**Activity:** Please output every line of the material as it stands, without the pictures.

#### Records for this task ####

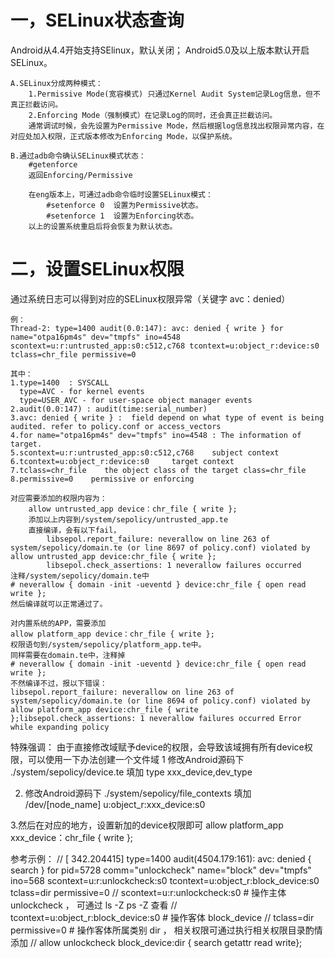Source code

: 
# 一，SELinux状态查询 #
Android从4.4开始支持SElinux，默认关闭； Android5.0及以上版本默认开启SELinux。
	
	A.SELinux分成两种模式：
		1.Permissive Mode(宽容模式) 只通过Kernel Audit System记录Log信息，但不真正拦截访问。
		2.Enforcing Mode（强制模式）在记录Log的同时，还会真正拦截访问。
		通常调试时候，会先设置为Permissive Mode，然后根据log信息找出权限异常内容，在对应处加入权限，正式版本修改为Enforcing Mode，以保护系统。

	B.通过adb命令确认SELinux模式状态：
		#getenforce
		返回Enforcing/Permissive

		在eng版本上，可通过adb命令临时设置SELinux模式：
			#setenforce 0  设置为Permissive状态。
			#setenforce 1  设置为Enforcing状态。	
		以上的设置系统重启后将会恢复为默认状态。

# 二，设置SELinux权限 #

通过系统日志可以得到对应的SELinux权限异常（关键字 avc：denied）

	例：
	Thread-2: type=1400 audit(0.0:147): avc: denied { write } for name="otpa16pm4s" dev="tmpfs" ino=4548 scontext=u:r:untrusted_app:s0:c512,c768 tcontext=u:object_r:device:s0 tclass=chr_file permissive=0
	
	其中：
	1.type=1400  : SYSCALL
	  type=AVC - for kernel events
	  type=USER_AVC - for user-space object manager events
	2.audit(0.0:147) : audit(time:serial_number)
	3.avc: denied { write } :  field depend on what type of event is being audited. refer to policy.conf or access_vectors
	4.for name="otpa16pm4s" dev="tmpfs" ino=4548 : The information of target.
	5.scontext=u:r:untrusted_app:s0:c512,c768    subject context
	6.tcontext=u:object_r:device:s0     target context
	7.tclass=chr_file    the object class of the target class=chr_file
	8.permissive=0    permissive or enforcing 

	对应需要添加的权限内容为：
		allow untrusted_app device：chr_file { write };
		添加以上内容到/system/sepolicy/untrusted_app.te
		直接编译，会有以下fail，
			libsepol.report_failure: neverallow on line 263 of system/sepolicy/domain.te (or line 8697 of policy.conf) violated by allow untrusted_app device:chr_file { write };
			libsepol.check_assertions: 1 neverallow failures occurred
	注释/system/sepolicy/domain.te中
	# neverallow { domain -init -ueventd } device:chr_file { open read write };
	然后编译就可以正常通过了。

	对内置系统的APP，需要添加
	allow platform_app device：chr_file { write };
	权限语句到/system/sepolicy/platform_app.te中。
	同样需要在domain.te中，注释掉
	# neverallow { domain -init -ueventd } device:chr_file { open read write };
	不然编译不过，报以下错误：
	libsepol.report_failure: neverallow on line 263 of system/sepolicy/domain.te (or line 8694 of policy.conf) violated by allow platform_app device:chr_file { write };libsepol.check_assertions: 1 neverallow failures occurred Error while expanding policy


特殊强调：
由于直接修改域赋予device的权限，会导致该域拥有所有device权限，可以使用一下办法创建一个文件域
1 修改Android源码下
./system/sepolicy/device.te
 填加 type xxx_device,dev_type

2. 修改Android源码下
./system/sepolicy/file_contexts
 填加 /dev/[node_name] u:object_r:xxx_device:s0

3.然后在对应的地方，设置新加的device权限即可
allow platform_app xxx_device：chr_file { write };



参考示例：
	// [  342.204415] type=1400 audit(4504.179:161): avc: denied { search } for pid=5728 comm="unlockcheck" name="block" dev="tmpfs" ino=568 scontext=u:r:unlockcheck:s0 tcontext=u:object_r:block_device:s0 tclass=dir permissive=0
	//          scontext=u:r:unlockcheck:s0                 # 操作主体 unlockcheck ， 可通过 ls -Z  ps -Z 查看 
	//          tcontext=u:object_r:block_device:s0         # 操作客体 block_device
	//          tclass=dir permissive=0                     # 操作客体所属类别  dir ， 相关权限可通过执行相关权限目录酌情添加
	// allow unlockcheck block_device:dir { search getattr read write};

####

**Answer to this problem:**
Source code

: 
# 一，SELinux状态查询 #
Android从4.4开始支持SElinux，默认关闭； Android5.0及以上版本默认开启SELinux。
	
	A.SELinux分成两种模式：
		1.Permissive Mode(宽容模式) 只通过Kernel Audit System记录Log信息，但不真正拦截访问。
		2.Enforcing Mode（强制模式）在记录Log的同时，还会真正拦截访问。
		通常调试时候，会先设置为Permissive Mode，然后根据log信息找出权限异常内容，在对应处加入权限，正式版本修改为Enforcing Mode，以保护系统。

	B.通过adb命令确认SELinux模式状态：
		#getenforce
		返回Enforcing/Permissive

		在eng版本上，可通过adb命令临时设置SELinux模式：
			#setenforce 0  设置为Permissive状态。
			#setenforce 1  设置为Enforcing状态。	
		以上的设置系统重启后将会恢复为默认状态。

# 二，设置SELinux权限 #

通过系统日志可以得到对应的SELinux权限异常（关键字 avc：denied）

	例：
	Thread-2: type=1400 audit(0.0:147): avc: denied { write } for name="otpa16pm4s" dev="tmpfs" ino=4548 scontext=u:r:untrusted_app:s0:c512,c768 tcontext=u:object_r:device:s0 tclass=chr_file permissive=0
	
	其中：
	1.type=1400  : SYSCALL
	  type=AVC - for kernel events
	  type=USER_AVC - for user-space object manager events
	2.audit(0.0:147) : audit(time:serial_number)
	3.avc: denied { write } :  field depend on what type of event is being audited. refer to policy.conf or access_vectors
	4.for name="otpa16pm4s" dev="tmpfs" ino=4548 : The information of target.
	5.scontext=u:r:untrusted_app:s0:c512,c768    subject context
	6.tcontext=u:object_r:device:s0     target context
	7.tclass=chr_file    the object class of the target class=chr_file
	8.permissive=0    permissive or enforcing 

	对应需要添加的权限内容为：
		allow untrusted_app device：chr_file { write };
		添加以上内容到/system/sepolicy/untrusted_app.te
		直接编译，会有以下fail，
			libsepol.report_failure: neverallow on line 263 of system/sepolicy/domain.te (or line 8697 of policy.conf) violated by allow untrusted_app device:chr_file { write };
			libsepol.check_assertions: 1 neverallow failures occurred
	注释/system/sepolicy/domain.te中
	# neverallow { domain -init -ueventd } device:chr_file { open read write };
	然后编译就可以正常通过了。

	对内置系统的APP，需要添加
	allow platform_app device：chr_file { write };
	权限语句到/system/sepolicy/platform_app.te中。
	同样需要在domain.te中，注释掉
	# neverallow { domain -init -ueventd } device:chr_file { open read write };
	不然编译不过，报以下错误：
	libsepol.report_failure: neverallow on line 263 of system/sepolicy/domain.te (or line 8694 of policy.conf) violated by allow platform_app device:chr_file { write };libsepol.check_assertions: 1 neverallow failures occurred Error while expanding policy


特殊强调：
由于直接修改域赋予device的权限，会导致该域拥有所有device权限，可以使用一下办法创建一个文件域
1 修改Android源码下
./system/sepolicy/device.te
 填加 type xxx_device,dev_type

2. 修改Android源码下
./system/sepolicy/file_contexts
 填加 /dev/[node_name] u:object_r:xxx_device:s0

3.然后在对应的地方，设置新加的device权限即可
allow platform_app xxx_device：chr_file { write };



参考示例：
	// [  342.204415] type=1400 audit(4504.179:161): avc: denied { search } for pid=5728 comm="unlockcheck" name="block" dev="tmpfs" ino=568 scontext=u:r:unlockcheck:s0 tcontext=u:object_r:block_device:s0 tclass=dir permissive=0
	//          scontext=u:r:unlockcheck:s0                 # 操作主体 unlockcheck ， 可通过 ls -Z  ps -Z 查看 
	//          tcontext=u:object_r:block_device:s0         # 操作客体 block_device
	//          tclass=dir permissive=0                     # 操作客体所属类别  dir ， 相关权限可通过执行相关权限目录酌情添加
	// allow unlockcheck block_device:dir { search getattr read write};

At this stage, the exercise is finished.